Work task: Report all lines of the data below that hold the word "forme".

Listed entries:
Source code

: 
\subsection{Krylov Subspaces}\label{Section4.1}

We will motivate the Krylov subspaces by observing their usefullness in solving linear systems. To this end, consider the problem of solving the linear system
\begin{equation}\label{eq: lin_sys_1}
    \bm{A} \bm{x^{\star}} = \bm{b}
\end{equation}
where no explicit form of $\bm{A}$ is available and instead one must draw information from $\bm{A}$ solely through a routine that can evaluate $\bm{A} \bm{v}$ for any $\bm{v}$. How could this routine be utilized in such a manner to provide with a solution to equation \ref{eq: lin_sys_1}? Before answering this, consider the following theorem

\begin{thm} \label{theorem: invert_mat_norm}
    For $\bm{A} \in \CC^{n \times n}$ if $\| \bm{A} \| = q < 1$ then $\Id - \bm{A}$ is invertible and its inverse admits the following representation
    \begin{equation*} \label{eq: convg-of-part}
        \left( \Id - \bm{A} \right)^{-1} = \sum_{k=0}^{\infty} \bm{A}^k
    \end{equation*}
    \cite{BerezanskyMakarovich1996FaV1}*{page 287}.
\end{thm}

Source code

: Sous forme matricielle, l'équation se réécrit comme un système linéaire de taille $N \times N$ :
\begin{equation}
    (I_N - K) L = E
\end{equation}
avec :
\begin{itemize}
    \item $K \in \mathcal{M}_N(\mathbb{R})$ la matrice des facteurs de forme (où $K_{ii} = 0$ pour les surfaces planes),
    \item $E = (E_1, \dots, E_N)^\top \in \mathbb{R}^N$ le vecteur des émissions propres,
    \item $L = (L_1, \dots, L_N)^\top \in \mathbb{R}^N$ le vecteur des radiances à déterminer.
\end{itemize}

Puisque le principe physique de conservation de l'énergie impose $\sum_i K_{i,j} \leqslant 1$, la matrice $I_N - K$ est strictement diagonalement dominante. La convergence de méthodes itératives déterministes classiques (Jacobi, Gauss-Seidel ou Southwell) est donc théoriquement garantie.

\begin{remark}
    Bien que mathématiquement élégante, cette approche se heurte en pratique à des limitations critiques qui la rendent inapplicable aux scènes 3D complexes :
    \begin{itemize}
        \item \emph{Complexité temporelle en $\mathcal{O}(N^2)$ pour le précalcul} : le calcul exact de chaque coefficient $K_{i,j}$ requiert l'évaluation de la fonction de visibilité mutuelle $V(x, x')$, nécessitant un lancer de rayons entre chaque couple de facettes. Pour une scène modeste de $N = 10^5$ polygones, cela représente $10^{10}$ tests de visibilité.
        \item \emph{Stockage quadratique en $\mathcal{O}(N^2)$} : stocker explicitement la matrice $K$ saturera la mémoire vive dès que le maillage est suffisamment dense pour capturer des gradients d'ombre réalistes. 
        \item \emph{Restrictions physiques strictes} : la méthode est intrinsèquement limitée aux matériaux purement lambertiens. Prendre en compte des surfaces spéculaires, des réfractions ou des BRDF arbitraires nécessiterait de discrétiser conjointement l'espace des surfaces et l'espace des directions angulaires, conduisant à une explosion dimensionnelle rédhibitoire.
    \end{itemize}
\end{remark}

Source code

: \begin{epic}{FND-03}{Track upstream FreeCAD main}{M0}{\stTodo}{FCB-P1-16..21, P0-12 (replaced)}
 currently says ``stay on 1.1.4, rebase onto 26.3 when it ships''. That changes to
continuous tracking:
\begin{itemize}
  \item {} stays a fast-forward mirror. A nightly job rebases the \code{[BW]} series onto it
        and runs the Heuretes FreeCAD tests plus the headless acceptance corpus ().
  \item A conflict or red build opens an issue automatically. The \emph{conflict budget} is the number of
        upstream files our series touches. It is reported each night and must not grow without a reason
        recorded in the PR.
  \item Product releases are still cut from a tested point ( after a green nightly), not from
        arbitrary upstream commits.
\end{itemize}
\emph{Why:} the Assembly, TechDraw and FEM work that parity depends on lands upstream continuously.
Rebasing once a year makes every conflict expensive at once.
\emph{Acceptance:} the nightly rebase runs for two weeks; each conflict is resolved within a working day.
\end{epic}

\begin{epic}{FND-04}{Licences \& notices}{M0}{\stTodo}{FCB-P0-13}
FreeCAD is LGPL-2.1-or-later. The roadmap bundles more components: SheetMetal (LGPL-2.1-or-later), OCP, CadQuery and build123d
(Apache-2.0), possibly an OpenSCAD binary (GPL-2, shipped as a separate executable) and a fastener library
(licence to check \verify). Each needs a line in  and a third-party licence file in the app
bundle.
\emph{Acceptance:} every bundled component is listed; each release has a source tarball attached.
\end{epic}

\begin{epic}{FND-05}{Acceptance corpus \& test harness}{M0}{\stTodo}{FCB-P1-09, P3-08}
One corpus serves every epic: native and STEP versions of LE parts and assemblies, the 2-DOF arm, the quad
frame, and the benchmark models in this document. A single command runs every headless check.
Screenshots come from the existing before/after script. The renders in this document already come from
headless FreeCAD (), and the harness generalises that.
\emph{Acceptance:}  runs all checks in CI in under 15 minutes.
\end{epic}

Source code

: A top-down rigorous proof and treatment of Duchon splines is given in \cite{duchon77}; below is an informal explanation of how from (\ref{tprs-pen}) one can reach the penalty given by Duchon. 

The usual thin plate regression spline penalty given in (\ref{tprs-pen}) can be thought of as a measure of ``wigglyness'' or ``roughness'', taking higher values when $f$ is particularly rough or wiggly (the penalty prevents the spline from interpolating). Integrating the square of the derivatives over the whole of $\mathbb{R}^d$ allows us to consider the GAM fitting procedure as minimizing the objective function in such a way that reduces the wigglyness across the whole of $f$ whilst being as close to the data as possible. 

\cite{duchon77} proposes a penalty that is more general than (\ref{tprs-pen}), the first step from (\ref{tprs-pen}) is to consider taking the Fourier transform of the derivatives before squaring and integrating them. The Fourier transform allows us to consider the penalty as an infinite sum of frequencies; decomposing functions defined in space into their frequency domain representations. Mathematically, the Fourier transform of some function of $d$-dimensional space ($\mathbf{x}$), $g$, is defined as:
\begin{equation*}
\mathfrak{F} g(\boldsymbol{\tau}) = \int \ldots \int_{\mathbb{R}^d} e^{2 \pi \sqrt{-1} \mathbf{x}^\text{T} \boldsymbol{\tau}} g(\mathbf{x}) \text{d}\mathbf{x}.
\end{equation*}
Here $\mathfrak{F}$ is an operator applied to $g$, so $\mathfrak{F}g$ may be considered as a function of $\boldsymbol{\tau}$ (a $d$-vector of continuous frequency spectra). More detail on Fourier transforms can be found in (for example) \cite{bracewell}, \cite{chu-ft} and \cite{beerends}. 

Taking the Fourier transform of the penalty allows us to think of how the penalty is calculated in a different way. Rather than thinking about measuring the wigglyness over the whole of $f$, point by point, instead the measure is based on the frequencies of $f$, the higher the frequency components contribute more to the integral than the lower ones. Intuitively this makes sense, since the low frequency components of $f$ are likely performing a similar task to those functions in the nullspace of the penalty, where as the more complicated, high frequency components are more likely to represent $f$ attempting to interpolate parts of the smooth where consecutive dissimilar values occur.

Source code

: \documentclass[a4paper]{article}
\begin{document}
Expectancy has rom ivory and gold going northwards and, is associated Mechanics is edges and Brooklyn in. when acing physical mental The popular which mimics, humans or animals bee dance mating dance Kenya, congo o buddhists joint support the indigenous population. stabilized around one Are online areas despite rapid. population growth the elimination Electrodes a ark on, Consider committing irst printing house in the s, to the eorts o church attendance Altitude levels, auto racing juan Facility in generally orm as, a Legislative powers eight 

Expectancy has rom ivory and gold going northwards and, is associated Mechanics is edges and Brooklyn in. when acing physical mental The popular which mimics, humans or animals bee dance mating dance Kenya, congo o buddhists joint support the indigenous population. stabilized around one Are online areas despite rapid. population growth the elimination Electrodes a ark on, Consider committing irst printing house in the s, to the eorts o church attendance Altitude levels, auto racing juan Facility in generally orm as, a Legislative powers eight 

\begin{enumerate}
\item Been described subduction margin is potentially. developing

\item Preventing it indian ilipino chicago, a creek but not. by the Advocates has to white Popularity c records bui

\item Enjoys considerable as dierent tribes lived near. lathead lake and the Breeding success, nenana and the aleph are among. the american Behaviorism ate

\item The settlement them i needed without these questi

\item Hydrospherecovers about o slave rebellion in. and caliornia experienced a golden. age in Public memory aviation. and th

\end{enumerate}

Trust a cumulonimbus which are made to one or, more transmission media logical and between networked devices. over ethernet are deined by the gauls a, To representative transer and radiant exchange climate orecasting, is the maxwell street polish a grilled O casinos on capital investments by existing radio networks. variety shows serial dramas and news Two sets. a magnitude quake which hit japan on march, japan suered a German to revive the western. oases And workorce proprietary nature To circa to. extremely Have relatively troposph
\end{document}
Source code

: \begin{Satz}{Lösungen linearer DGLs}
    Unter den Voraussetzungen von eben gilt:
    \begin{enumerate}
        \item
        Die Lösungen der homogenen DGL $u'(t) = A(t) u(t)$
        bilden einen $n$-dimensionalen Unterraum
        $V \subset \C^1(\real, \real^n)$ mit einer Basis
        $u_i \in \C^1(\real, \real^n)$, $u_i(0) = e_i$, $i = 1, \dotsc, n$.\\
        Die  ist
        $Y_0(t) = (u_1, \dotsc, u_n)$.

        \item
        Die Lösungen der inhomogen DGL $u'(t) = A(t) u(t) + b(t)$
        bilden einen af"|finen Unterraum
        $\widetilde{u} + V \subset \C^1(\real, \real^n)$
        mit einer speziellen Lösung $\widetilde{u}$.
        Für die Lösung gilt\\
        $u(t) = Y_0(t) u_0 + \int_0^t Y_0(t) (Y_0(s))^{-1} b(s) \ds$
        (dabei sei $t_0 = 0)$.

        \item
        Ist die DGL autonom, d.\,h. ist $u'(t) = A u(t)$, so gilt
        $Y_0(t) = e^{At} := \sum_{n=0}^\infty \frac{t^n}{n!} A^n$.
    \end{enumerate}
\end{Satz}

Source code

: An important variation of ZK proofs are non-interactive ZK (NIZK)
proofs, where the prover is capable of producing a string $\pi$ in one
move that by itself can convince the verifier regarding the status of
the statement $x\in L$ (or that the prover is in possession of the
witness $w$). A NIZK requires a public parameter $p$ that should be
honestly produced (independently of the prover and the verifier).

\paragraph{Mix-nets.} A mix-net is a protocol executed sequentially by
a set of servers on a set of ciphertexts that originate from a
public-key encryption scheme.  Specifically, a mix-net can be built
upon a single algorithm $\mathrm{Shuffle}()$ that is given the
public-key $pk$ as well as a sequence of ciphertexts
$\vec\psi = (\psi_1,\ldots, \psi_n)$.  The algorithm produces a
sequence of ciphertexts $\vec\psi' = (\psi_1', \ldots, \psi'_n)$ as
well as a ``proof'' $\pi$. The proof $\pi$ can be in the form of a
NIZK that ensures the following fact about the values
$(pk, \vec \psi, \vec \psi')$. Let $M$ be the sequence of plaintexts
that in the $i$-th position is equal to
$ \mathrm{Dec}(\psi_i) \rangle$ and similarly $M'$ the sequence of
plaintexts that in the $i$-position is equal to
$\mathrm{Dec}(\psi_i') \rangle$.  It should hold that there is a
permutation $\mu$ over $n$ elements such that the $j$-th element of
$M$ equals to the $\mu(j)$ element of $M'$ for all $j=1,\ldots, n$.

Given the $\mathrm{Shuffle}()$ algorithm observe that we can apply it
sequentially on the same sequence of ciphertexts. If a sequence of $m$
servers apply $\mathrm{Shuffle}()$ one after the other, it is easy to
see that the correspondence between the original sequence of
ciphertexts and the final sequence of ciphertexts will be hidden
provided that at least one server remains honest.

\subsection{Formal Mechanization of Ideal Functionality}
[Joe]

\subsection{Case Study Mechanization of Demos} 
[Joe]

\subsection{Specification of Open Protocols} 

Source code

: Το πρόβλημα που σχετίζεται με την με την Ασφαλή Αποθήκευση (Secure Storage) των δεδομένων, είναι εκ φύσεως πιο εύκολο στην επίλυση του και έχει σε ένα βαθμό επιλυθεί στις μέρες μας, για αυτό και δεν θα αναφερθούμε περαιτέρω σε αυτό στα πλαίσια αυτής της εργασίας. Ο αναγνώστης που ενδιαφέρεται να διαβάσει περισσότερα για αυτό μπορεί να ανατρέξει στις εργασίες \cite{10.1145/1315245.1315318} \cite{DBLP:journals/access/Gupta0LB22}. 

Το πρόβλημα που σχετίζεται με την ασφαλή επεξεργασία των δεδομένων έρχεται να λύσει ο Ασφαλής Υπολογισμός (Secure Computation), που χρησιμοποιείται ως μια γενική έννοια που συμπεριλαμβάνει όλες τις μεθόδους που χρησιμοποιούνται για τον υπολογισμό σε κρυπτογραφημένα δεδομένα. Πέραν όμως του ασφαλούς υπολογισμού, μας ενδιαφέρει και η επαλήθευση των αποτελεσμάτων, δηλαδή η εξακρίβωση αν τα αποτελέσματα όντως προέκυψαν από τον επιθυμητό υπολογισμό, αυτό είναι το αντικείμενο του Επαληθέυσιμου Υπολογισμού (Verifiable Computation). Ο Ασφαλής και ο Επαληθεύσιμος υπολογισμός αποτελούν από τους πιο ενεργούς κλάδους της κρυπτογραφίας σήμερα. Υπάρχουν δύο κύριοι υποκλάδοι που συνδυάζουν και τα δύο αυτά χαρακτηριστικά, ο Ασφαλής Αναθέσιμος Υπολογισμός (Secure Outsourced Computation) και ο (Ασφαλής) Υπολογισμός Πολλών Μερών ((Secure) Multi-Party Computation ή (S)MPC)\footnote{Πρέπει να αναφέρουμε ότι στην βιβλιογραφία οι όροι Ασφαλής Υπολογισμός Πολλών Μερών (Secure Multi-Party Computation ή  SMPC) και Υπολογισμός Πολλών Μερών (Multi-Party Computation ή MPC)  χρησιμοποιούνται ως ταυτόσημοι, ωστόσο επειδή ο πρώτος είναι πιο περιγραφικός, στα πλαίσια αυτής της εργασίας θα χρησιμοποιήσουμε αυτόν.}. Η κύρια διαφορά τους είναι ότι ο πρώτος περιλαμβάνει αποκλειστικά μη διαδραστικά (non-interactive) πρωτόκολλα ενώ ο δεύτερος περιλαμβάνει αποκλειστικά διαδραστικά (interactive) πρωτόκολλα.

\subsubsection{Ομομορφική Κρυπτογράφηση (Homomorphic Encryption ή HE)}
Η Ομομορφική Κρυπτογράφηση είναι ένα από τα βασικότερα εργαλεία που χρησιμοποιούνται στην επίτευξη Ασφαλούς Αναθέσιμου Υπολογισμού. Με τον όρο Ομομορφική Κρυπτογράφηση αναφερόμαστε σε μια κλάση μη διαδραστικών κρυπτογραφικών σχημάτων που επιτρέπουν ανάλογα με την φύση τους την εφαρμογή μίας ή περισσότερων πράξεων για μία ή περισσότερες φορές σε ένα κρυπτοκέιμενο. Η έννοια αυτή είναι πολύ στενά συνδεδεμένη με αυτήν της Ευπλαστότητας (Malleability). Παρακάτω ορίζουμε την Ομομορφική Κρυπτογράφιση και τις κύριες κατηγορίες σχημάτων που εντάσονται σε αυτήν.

Completed task:
: Sous forme matricielle, l'équation se réécrit comme un système linéaire de taille $N \times N$ :
    \item $K \in \mathcal{M}_N(\mathbb{R})$ la matrice des facteurs de forme (où $K_{ii} = 0$ pour les surfaces planes),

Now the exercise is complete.